TASK REQUIREMENTS
Which lines in the data contain the word "across"? Please copy each of them.

-------- GIVEN RECORDS

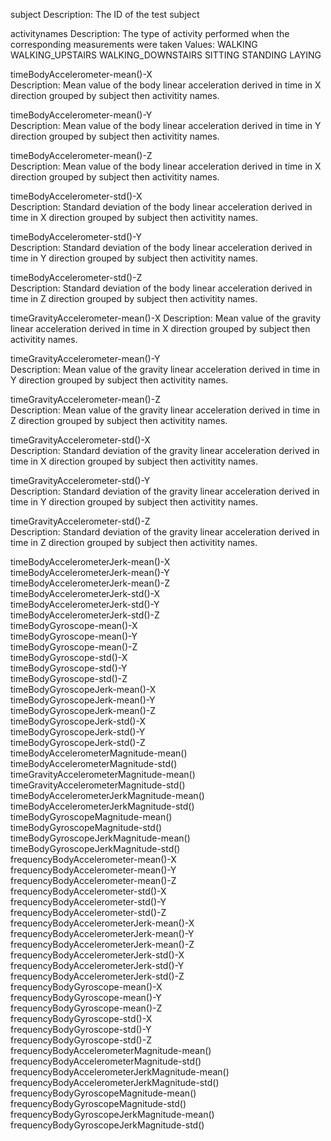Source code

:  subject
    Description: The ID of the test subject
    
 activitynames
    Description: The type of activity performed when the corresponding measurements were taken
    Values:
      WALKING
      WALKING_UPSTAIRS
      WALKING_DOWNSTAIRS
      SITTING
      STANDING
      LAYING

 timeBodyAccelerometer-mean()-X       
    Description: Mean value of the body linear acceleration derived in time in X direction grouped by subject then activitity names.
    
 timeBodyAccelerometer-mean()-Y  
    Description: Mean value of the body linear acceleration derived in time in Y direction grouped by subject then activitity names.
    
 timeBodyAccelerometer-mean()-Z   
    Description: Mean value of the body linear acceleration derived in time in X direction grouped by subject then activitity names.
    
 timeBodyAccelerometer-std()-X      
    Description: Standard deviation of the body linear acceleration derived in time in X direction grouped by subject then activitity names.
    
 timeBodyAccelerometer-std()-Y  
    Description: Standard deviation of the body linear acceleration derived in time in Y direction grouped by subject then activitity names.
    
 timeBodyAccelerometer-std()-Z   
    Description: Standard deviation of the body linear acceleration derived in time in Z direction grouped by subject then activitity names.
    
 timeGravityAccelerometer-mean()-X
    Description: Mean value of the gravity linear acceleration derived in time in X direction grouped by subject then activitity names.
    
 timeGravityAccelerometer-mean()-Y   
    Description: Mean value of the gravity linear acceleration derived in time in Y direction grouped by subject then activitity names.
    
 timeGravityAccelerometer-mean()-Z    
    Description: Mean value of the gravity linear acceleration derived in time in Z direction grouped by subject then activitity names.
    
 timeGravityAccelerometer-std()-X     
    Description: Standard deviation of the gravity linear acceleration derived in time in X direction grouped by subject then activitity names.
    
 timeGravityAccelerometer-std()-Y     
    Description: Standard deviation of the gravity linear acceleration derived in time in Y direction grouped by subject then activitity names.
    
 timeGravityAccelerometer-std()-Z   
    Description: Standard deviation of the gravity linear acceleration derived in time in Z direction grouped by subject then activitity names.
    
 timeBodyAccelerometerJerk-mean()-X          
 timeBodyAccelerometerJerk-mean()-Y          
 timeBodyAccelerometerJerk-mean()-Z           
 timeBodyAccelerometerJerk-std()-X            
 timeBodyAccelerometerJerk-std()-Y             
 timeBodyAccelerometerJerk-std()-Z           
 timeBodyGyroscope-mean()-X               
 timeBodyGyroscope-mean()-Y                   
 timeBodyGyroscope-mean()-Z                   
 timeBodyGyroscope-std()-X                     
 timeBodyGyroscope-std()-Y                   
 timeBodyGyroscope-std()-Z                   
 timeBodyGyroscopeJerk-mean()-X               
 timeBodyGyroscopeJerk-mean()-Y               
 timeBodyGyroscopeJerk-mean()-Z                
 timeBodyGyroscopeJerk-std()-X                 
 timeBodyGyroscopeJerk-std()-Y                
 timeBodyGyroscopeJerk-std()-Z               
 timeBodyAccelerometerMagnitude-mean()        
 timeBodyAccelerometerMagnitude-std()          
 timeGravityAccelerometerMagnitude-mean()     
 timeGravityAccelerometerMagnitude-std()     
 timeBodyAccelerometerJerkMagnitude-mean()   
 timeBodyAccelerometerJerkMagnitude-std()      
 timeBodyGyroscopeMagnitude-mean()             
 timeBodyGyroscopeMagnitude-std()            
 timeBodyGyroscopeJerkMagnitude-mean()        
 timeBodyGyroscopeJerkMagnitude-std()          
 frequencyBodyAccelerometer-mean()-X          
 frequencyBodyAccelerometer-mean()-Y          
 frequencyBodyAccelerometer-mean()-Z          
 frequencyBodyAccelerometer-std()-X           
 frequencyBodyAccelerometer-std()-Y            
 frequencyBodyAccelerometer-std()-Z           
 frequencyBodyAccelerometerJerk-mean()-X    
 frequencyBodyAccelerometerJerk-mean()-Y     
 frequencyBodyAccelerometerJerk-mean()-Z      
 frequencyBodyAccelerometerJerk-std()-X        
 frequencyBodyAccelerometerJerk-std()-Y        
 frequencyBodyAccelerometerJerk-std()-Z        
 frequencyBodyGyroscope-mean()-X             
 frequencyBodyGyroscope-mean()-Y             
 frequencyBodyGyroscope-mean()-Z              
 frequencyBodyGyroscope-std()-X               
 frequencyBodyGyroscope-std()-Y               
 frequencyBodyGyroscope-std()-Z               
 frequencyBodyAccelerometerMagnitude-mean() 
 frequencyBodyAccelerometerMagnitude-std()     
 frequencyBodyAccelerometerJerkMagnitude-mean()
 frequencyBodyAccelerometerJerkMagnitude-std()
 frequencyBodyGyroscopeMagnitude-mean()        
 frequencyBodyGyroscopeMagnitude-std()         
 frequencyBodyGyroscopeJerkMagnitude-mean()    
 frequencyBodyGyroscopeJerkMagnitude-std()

----------------
-------- GIVEN RECORDS

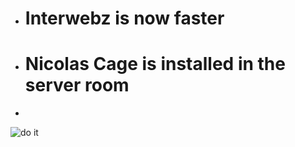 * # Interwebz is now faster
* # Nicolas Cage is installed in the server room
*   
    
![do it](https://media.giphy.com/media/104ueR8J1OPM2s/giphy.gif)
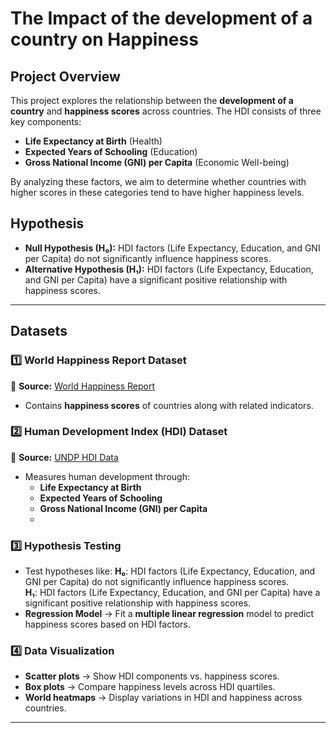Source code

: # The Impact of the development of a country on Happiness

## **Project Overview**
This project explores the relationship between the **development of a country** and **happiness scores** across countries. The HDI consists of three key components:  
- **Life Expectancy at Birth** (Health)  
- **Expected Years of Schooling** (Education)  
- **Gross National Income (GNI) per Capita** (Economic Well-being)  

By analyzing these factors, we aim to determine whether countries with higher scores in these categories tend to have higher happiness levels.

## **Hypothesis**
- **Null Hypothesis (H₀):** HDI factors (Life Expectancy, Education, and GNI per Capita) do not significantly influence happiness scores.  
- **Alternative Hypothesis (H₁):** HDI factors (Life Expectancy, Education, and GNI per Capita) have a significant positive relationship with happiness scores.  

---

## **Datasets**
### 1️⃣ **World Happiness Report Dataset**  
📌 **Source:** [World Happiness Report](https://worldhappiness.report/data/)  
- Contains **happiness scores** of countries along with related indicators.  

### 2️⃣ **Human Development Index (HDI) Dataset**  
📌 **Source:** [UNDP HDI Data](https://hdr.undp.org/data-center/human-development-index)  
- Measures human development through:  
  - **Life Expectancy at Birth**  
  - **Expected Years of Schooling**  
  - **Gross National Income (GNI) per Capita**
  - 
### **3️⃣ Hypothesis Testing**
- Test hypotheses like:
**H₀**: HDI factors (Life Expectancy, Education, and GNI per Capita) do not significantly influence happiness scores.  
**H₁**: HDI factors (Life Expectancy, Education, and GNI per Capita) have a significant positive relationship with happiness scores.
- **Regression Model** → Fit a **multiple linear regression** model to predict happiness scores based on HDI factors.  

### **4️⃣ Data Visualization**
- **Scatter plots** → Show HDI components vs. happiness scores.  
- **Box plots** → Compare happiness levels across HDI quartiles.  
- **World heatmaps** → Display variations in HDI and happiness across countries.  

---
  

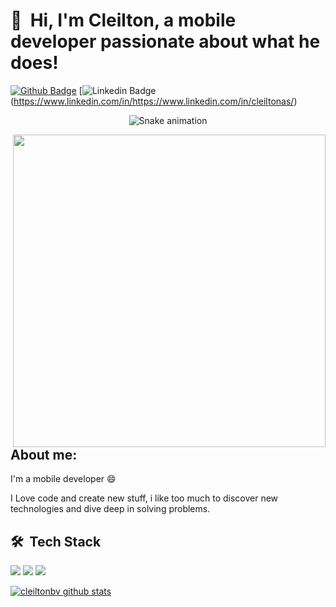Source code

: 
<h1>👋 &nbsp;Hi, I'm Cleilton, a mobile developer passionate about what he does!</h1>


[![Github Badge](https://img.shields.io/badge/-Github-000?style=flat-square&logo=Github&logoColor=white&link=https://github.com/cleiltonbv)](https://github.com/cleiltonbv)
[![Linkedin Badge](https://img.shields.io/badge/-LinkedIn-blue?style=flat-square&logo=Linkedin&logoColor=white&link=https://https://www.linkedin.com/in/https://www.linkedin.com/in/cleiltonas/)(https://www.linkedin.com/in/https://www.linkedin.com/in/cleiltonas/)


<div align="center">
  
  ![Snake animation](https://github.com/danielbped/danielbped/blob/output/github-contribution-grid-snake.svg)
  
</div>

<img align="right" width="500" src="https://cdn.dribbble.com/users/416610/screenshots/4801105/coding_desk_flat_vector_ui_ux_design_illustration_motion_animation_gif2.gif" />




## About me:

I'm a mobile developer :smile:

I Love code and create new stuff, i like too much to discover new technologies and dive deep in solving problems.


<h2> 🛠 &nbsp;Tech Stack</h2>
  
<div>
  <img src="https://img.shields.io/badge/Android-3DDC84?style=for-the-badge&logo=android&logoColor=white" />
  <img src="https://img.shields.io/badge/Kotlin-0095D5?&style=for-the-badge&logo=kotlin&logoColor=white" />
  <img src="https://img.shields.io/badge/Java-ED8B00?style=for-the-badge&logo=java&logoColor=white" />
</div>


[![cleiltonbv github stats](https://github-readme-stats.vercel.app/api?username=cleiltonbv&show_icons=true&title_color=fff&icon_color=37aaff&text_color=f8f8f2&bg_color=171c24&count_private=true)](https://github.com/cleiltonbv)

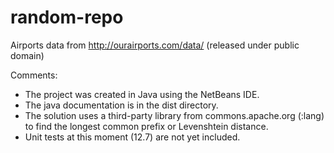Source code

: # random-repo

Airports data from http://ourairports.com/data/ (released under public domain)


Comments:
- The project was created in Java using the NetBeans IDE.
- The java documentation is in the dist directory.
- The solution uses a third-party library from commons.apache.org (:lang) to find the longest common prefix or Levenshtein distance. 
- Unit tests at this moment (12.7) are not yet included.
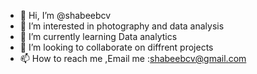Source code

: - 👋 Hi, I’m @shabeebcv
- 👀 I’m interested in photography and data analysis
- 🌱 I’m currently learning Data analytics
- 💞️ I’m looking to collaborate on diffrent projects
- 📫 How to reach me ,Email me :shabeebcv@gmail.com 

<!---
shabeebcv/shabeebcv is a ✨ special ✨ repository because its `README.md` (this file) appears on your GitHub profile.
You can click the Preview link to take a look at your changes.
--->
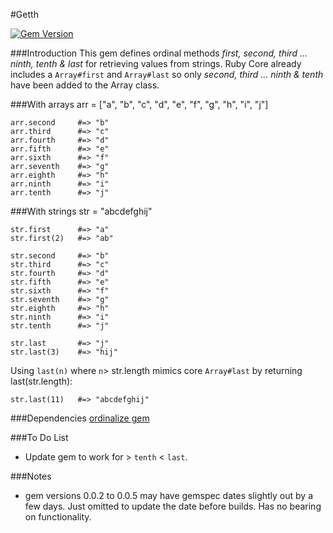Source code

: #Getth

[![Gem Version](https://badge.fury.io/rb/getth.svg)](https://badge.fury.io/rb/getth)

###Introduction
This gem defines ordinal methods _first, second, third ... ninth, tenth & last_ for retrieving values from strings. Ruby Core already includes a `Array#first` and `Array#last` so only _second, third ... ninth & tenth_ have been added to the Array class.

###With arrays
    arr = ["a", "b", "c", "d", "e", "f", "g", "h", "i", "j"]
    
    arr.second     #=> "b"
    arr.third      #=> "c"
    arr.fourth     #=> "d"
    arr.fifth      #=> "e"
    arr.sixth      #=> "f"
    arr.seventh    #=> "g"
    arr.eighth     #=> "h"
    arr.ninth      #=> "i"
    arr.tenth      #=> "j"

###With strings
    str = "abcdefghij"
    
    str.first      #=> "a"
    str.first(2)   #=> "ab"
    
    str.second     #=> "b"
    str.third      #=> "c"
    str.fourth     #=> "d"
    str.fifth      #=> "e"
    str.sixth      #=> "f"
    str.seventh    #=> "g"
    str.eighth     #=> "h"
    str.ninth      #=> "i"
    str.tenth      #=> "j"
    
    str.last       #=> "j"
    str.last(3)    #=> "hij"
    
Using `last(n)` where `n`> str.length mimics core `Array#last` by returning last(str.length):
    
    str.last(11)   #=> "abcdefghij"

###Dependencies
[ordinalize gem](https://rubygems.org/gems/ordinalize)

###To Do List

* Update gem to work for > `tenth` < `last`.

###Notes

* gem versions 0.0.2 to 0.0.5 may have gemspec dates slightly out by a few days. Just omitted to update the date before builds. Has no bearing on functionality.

----------------

EXERCISE RESPONSE
This project explores the relationship between the **development of a country** and **happiness scores** across countries. The HDI consists of three key components:  
- **Box plots** → Compare happiness levels across HDI quartiles.  
- **World heatmaps** → Display variations in HDI and happiness across countries.  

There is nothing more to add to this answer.